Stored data

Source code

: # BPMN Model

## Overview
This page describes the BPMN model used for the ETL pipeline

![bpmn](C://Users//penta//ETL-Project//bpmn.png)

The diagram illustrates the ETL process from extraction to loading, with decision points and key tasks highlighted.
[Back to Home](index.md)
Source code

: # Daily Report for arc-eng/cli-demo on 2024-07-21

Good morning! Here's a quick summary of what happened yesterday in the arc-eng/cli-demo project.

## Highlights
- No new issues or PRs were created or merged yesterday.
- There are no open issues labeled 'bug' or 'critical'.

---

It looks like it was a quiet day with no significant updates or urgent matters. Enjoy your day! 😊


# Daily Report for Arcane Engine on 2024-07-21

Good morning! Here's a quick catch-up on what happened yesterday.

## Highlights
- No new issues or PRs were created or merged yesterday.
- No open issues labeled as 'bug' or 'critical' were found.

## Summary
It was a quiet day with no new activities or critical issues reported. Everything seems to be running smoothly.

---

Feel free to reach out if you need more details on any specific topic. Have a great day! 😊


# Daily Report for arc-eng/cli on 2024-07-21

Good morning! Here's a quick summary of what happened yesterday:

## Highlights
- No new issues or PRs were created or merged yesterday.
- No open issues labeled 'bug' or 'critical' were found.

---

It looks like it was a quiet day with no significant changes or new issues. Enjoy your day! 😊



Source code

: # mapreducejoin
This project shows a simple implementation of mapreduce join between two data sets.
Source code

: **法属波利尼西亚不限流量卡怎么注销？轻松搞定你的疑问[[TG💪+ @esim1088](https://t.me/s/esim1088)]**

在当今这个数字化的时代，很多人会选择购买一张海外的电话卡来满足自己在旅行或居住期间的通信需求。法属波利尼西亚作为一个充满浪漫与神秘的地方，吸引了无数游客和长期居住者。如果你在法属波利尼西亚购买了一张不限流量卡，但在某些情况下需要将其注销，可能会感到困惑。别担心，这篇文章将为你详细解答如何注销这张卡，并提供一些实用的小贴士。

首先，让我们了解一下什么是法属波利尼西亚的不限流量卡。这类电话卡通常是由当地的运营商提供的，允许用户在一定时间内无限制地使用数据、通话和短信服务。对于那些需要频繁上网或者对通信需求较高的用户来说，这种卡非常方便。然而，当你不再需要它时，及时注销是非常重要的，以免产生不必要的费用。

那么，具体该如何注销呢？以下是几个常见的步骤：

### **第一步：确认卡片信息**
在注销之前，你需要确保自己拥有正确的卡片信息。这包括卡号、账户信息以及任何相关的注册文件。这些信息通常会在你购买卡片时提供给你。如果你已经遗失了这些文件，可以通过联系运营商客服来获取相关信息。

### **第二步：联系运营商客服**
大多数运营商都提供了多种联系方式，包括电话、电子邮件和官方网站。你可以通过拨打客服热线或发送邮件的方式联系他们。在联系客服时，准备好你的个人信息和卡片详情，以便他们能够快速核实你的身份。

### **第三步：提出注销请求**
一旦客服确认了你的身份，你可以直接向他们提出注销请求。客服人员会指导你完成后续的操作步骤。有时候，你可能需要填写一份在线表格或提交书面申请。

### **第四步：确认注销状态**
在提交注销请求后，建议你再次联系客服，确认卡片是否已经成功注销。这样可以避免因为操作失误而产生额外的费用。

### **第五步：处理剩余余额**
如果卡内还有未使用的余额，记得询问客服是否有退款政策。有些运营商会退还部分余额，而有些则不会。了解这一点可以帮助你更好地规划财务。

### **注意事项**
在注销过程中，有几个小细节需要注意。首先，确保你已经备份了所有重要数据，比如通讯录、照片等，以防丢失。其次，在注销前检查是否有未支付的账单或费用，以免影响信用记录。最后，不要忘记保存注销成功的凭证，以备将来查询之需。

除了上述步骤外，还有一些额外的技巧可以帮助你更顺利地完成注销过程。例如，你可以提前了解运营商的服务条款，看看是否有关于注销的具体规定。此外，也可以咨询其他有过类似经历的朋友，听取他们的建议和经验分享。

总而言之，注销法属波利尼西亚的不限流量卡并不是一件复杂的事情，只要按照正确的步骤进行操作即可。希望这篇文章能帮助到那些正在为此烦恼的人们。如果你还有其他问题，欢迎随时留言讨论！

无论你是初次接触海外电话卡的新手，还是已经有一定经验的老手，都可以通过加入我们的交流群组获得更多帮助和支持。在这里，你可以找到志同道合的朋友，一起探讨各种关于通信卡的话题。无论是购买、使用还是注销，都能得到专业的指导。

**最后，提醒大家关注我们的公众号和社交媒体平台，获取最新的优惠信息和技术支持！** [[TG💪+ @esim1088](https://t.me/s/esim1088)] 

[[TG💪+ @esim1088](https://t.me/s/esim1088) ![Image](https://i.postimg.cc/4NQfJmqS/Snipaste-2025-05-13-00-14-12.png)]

**Problem details:** For every line above with the word "what" in it, make a copy.

**Answer box:**
Good morning! Here's a quick summary of what happened yesterday in the arc-eng/cli-demo project.
Good morning! Here's a quick catch-up on what happened yesterday.
Good morning! Here's a quick summary of what happened yesterday:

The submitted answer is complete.